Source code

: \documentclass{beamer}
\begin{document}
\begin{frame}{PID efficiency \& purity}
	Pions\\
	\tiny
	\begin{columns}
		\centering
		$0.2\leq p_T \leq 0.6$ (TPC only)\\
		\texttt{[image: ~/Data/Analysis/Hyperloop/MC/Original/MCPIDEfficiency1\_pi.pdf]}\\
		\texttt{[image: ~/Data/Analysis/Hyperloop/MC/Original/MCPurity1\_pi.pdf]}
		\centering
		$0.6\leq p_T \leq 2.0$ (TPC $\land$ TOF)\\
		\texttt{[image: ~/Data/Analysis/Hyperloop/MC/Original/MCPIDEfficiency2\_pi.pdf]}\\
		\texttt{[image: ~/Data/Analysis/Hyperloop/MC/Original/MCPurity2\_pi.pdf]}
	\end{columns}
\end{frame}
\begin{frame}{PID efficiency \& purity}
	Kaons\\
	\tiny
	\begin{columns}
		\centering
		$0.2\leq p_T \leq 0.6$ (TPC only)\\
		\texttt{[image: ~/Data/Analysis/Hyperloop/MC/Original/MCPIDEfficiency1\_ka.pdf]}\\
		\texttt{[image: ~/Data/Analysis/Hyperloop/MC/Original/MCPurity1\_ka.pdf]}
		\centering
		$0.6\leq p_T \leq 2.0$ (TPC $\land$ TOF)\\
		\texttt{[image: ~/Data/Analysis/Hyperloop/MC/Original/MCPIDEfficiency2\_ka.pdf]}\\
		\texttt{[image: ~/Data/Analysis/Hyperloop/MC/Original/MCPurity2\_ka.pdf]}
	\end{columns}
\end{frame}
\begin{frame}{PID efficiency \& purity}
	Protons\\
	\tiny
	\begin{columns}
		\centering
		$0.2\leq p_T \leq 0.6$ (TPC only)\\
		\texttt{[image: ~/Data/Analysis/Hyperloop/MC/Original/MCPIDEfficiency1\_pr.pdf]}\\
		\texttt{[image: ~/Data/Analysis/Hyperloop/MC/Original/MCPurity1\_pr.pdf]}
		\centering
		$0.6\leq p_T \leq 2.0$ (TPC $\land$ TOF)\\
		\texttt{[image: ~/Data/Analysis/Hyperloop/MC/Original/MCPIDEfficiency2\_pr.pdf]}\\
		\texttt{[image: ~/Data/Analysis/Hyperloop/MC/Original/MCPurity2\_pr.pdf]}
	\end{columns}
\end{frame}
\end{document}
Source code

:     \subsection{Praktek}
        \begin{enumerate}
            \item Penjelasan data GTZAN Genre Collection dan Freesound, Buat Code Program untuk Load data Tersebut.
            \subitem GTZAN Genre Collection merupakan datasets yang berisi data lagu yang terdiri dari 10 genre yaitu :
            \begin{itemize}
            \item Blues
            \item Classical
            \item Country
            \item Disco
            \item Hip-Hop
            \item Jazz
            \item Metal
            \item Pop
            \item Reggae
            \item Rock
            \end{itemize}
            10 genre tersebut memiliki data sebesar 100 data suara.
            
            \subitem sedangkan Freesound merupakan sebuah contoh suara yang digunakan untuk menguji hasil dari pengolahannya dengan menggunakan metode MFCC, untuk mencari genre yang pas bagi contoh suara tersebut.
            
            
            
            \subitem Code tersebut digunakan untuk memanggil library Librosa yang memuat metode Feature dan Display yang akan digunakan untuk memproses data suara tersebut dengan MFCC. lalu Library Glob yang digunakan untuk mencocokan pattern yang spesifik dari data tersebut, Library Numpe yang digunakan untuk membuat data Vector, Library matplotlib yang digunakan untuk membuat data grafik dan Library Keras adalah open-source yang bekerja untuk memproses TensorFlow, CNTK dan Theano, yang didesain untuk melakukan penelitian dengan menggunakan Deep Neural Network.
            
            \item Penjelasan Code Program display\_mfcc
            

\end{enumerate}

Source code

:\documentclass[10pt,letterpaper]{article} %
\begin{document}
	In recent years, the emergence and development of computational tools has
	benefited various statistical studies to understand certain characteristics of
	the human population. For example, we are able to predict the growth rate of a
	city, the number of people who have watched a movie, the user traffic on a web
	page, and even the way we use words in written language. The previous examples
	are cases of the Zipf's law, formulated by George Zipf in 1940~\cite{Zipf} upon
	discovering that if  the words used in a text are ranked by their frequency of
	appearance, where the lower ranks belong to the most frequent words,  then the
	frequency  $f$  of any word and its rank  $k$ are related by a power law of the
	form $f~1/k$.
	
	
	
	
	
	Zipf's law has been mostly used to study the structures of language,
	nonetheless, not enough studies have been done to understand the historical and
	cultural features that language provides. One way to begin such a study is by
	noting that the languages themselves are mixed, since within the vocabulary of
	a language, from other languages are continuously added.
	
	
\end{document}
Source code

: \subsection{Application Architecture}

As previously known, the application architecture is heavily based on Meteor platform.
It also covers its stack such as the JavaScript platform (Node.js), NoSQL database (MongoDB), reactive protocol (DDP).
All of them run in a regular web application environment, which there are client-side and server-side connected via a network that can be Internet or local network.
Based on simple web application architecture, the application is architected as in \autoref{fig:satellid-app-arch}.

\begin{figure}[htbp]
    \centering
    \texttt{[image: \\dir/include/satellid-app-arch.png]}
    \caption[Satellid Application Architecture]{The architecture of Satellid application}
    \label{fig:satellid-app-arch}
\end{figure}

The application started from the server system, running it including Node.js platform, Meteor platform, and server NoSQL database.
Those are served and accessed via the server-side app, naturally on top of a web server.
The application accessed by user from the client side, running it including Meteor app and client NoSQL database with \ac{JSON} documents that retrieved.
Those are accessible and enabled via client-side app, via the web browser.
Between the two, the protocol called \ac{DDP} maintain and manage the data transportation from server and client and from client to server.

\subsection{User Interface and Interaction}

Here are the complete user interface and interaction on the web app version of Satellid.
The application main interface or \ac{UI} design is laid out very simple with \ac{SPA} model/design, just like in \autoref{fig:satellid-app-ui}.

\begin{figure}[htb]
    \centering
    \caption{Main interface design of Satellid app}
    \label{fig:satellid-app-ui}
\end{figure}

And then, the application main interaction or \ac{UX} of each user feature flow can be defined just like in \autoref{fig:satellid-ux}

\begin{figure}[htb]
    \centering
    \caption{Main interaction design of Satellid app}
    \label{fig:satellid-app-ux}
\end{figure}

********************

### [Problem details]
From the data above, return every line from the line that has "Zipf's law has" up to and including the line that has "And then, the", exactly.

### [Your solution]
	Zipf's law has been mostly used to study the structures of language,
	nonetheless, not enough studies have been done to understand the historical and
	cultural features that language provides. One way to begin such a study is by
	noting that the languages themselves are mixed, since within the vocabulary of
	a language, from other languages are continuously added.
	
	
\end{document}
Source code

: \subsection{Application Architecture}

As previously known, the application architecture is heavily based on Meteor platform.
It also covers its stack such as the JavaScript platform (Node.js), NoSQL database (MongoDB), reactive protocol (DDP).
All of them run in a regular web application environment, which there are client-side and server-side connected via a network that can be Internet or local network.
Based on simple web application architecture, the application is architected as in \autoref{fig:satellid-app-arch}.

\begin{figure}[htbp]
    \centering
    \texttt{[image: \\dir/include/satellid-app-arch.png]}
    \caption[Satellid Application Architecture]{The architecture of Satellid application}
    \label{fig:satellid-app-arch}
\end{figure}

The application started from the server system, running it including Node.js platform, Meteor platform, and server NoSQL database.
Those are served and accessed via the server-side app, naturally on top of a web server.
The application accessed by user from the client side, running it including Meteor app and client NoSQL database with \ac{JSON} documents that retrieved.
Those are accessible and enabled via client-side app, via the web browser.
Between the two, the protocol called \ac{DDP} maintain and manage the data transportation from server and client and from client to server.

\subsection{User Interface and Interaction}

Here are the complete user interface and interaction on the web app version of Satellid.
The application main interface or \ac{UI} design is laid out very simple with \ac{SPA} model/design, just like in \autoref{fig:satellid-app-ui}.

\begin{figure}[htb]
    \centering
    \caption{Main interface design of Satellid app}
    \label{fig:satellid-app-ui}
\end{figure}

And then, the application main interaction or \ac{UX} of each user feature flow can be defined just like in \autoref{fig:satellid-ux}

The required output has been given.